WHAT THIS TASK INVOLVES - Report how many lines in the entries below hold the word "LISTFUNC". Your answer is that number alone.

[Records from a data collection]
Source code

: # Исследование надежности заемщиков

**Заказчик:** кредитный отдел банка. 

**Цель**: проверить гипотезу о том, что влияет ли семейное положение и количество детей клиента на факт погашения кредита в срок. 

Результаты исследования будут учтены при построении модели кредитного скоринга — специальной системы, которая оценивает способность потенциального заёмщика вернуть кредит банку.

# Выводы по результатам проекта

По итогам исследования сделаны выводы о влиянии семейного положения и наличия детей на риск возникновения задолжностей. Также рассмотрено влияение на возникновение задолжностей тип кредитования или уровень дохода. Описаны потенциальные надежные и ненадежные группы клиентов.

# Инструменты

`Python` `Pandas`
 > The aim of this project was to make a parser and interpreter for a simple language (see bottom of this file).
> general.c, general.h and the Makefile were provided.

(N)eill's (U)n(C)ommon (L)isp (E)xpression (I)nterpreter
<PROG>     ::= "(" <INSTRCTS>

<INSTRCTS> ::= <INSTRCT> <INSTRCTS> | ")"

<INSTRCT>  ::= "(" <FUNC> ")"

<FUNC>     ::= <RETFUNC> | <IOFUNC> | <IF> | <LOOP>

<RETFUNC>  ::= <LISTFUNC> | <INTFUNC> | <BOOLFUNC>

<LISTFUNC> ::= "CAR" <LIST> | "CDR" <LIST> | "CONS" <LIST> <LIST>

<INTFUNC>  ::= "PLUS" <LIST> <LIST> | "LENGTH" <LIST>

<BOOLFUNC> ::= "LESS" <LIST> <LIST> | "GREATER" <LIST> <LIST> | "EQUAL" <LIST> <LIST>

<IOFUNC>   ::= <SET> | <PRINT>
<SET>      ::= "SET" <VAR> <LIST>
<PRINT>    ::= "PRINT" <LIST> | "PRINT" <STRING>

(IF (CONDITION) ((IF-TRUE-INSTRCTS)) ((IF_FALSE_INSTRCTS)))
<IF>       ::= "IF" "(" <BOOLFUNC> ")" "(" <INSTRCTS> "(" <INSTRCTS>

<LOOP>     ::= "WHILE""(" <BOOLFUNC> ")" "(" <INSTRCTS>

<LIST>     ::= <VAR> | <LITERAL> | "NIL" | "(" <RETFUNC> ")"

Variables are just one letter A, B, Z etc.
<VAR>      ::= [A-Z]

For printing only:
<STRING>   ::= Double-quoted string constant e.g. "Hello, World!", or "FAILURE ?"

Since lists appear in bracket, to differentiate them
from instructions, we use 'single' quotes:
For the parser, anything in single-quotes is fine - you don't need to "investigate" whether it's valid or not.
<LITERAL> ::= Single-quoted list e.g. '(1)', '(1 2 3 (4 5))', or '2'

OUTPUT BELOW - 2